Spencer stood at the crooked iron gate and simply stared at the house for a long moment before removing his sunglasses and meeting her questioning eyes.

“It’s in worse shape than I imagined,” he said, his voice wobbly and his eyes haunted.

“This is where you grew up, isn’t it?” she asked softly, and he swallowed a couple of times before nodding.

“I haven’t been back here in years. Not since I left for college.” Not for sixteen years, then. He stepped through the gate and stopped. His reluctance to proceed was palpable.

“I left him here to fend for himself,” he said, his voice virtually breaking.

“Who?”

“Mason. I left him alone in this fucking pit.” He sounded disgusted with himself, and Daff very carefully—as if handling a wild animal—took his hand in hers.

“It couldn’t have been this bad sixteen years ago, Spencer.”

“It was a cesspool. Most of the broken glass in this yard came from Dad’s rum bottles or Mom’s crack pipes. Malcolm, Anita”—his parents—“and their friends did so enjoy their creature comforts. Malcolm and his cronies would sit on that sofa all day, just drinking and shooting the breeze. All things considered, they were okay parents. Didn’t ever hit us or allow their friends to get handsy with us. Malcolm stuck around long enough after our mother died to give us a fighting chance at life. Left the day I turned eighteen. Happy fucking birthday to me, right?”

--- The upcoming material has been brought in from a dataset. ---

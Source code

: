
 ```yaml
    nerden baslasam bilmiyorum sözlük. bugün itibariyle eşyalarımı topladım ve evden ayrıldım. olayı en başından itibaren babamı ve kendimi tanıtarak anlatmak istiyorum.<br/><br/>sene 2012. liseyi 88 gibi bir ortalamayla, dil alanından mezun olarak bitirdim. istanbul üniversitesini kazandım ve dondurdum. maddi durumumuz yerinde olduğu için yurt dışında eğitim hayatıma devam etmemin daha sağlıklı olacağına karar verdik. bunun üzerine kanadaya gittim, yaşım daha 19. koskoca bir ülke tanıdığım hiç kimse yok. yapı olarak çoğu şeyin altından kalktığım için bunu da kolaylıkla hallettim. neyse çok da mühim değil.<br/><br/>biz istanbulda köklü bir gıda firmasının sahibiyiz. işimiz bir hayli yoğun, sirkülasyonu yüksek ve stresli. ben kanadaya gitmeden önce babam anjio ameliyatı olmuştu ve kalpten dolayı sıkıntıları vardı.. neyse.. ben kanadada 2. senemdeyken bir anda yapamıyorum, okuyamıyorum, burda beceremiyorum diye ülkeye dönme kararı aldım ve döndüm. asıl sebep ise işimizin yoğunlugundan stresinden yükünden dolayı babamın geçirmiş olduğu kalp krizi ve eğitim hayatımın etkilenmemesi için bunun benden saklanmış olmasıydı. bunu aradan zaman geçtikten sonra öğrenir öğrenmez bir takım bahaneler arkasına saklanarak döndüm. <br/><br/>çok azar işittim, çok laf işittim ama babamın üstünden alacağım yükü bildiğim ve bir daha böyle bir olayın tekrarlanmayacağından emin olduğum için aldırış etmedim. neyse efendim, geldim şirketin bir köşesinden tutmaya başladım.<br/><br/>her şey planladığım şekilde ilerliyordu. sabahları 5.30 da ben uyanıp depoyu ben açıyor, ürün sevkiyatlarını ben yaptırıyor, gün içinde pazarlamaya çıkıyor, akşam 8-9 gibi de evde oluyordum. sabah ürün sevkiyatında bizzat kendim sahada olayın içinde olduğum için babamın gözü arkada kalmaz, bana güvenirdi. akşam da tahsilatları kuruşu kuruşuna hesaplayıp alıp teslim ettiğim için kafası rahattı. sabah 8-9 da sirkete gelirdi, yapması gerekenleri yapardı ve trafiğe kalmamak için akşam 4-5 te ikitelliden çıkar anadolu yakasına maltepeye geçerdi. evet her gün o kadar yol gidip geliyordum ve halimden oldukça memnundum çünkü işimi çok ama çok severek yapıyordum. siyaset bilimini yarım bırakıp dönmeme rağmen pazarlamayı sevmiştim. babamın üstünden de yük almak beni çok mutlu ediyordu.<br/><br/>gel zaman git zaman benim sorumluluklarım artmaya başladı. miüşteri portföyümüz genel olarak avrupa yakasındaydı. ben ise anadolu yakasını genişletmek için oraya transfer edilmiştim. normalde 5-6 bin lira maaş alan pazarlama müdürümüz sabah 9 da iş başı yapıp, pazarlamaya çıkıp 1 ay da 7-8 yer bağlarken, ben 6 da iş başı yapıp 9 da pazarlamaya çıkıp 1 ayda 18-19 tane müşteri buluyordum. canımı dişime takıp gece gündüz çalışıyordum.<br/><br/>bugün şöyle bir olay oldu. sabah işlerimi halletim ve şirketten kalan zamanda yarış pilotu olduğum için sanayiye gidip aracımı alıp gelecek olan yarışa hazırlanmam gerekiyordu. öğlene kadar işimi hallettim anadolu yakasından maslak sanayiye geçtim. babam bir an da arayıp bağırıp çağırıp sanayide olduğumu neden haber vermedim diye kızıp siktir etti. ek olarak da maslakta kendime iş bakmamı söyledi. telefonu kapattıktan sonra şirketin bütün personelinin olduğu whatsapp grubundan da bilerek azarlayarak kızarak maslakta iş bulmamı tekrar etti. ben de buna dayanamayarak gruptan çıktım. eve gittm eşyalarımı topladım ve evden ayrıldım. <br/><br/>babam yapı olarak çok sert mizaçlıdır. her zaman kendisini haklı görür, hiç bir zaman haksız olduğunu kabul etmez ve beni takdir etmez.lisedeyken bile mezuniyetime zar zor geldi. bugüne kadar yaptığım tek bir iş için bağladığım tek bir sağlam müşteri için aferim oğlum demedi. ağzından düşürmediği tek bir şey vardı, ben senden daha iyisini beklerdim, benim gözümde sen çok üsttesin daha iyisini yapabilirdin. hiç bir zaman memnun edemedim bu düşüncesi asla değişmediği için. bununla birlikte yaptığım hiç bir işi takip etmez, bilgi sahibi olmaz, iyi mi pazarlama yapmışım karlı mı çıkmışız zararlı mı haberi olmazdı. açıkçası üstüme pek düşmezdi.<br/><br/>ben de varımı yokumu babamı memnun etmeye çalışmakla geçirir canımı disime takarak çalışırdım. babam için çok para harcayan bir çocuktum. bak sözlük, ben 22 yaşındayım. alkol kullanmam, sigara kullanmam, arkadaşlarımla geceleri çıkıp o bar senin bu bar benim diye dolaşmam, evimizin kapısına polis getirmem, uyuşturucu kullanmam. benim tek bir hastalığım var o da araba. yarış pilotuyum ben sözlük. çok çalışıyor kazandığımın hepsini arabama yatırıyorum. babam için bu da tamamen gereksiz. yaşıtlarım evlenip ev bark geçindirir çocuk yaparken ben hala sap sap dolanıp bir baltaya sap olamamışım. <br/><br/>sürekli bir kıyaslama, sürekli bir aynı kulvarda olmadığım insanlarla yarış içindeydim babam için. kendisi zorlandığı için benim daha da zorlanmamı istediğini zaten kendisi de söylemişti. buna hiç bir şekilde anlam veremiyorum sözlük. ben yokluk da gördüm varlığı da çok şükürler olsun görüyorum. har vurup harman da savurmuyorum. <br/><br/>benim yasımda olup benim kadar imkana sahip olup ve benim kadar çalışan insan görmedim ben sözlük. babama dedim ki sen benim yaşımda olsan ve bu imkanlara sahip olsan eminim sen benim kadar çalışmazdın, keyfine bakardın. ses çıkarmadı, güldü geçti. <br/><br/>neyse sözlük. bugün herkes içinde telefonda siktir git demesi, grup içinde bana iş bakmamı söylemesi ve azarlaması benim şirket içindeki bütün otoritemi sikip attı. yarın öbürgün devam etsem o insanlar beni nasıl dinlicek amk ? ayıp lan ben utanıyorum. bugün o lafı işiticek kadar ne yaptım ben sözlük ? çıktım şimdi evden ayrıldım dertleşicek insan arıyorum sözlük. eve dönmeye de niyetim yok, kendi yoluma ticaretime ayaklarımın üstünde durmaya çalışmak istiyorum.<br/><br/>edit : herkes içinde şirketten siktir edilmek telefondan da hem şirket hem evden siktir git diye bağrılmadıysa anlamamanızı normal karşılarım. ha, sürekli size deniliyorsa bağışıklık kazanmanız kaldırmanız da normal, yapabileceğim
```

He ran his free hand roughly over his face and shuddered. Daff’s hand clenched around his, and she just ached for the boy he’d been. The kid who suddenly found himself sole guardian to his underage brother, who worked several jobs just to get by. The boy she—Daff—had treated like dirt just because his scrupulously clean clothes had been threadbare, his shoes had been scuffed, with worn-down soles, and his hair had never been touched by a barber’s scissors. While this was his home life, she’d made his school life hell of a different kind, and he’d never once had a bad word to say about her.

Her eyes flooded with tears, and she strove not to let him see them, knowing it would demolish his pride. He would misinterpret them as pity when all she felt was regret and shame.

“I’m sorry, this isn’t why I brought you here,” he said, his hand tightening around hers. “I wanted to see if the place was salvageable or if we’d be better off razing it to the ground.”

“Why?” she asked hoarsely.

“I’m considering donating the land and everything on it to the town, on the condition that it’s used to build a youth center. The main aim of the center should be to provide a safe haven for at-risk kids to come and play sports, learn skills, new hobbies. I was imagining a library, a gym, a sports field, tennis court, maybe a swimming pool and a cafeteria . . .”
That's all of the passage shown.